Alarman las declaraciones del general (r) Néstor Ramírez a María Isabel Rueda (El Tiempo, 20,4,15) porque develan obstáculos formidables que podrían interponerse aquí a la construcción de una democracia en regla. La politización de oficiales (en retiro y en servicio activo), labrada con esmero por la extrema derecha uribista en favor de esa bandería y contra la ampliación del pluralismo político en el posconflicto, amenaza a la paz: busca boicotear las negociaciones de La Habana y afianzarle un futuro al autoritarismo en Colombia. Y atenta contra la paz, tanto o más que monstruosidades de las Farc como el asesinato de los once soldados en el Cauca.

Marchar con un partido mientras se portan las armas de la república es romper la neutralidad de la Fuerza Pública, que se debe a todos los ciudadanos y no a un conglomerado singular. Como perdió el Ejército su neutralidad en el gobierno de Ospina Pérez: éste terminó por ejercer como cuerpo de choque contra la oposición y el movimiento popular, en beneficio del partido de gobierno.
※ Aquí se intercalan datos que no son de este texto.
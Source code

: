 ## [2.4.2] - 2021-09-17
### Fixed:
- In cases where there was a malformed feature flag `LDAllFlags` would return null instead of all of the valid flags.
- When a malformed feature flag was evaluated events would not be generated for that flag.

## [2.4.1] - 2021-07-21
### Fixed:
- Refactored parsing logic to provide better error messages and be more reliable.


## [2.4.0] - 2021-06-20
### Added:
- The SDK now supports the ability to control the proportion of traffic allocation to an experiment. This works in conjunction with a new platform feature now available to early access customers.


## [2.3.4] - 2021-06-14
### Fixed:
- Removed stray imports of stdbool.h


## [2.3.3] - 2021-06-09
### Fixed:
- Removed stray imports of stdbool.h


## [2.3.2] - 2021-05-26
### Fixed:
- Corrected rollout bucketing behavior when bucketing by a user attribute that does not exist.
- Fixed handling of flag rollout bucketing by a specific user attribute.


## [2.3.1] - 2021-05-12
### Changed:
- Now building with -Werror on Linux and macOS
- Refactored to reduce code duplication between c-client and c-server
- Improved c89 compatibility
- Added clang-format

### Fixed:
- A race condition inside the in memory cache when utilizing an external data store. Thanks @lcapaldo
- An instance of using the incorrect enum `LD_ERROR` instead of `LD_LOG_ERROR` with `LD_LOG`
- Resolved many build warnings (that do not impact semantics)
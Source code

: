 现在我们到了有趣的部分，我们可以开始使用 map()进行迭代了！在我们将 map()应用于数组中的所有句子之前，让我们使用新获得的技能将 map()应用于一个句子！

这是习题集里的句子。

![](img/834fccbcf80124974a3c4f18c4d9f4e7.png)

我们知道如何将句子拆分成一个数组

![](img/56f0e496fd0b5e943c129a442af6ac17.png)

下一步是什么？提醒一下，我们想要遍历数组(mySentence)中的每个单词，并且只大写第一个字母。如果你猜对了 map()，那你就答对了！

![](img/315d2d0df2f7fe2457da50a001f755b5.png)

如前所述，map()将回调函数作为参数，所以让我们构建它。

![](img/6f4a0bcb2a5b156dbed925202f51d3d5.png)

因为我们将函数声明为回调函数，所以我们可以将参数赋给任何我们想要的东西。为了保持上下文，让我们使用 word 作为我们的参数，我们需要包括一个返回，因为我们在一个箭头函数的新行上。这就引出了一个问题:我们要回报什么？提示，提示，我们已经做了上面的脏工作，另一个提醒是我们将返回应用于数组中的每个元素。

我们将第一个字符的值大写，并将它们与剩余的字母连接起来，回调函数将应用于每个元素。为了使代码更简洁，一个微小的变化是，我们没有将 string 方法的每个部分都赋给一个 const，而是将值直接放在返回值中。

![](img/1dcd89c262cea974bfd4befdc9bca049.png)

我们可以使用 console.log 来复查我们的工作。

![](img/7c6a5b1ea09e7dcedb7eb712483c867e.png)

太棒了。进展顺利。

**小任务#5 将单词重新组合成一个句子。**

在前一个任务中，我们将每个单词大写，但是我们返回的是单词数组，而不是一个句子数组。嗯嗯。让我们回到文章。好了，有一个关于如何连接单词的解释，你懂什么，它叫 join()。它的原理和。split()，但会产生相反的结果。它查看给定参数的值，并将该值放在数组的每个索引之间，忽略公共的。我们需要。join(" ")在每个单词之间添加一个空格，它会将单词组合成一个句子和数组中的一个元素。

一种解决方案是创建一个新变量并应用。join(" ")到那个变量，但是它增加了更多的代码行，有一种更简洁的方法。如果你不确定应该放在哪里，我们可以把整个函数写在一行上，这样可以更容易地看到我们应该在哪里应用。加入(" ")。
Entonces se desbordó la Violencia, y reclamó 280.000 muertos. Uno de los remedios contra aquella hecatombe fue la prohibición constitucional de deliberación política a las Fuerzas Armadas.

Se escandaliza el nuevo líder de los Generales y Almirantes retirados porque las Farc aspiren un día al poder. A implantar un socialismo siglo XXI como el de Venezuela, dice. Y cita consternado a Iván Márquez, quien admite buscar un escenario que les facilite el acceso al poder. ¿Acaso no es ese el fin de todo partido político, el de las Farc incluido cuando se acojan a la legalidad? Censura el general el objetivo de esa guerrilla de crear “organizaciones de base que en Colombia han sido muy efectivas en los paros agrarios”. ¿Prohibido, pues, organizar a la gente, alentar la lucha popular, promover paros en vez de disparar, como se practica en toda democracia? Y acusa a las Farc de querer la descentralización (!)

Verdad es que el general Ramírez no lleva ya el uniforme y eso le da licencia para opinar en política. Pero sus palabras traducen anacronismos que sobreviven en círculos beligerantes de nuestra fuerza armada. No sólo encarnan ellas la intransigencia ideológica de las dictaduras –de izquierda y de derecha–. También evocan los despojos de la Guerra Fría que yacen desde hace un cuarto de siglo bajo las piedras del muro de Berlín. Más melancólicos aún, tras el apretón de manos entre Castro y Obama.

El proceso secular de profesionalización de nuestras Fuerzas Armadas se vio siempre interferido por la politización de los uniformados. Ya como fuerza de choque contra la oposición y el movimiento popular en nombre del partido de gobierno. Ya en ejercicio de la doctrina de seguridad nacional, contra un enemigo interno que abarcaba a guerrillas, fuerzas legales ajenas al bipartidismo y “organizaciones de base” a las que tanto teme nuestro general.

En 1957, pronunció Alberto Lleras Camargo un discurso memorable. Apartar a las Fuerzas Armadas de la deliberación pública, dijo, no es un capricho de la Constitución, sino una necesidad de su función. “Si entran a deliberar, entran armadas, y su participación en la disputa civil podrá terminar en aplastamiento […] Si tienen que representar a la nación, necesitarán de todo el pueblo, del afecto nacional, del respeto colectivo, y no lo podrán conservar sino permaneciendo ajenas a las pugnas civiles”. Hoy la cúpula de nuestras Fuerzas Militares, en pronunciamiento similar, invita a la oposición a construir patria y desarrollo, en vez de utilizar a las Fuerzas Militares como herramienta de actividades partidistas. Honores también al general Mora, que así las representa en la mesa de La Habana.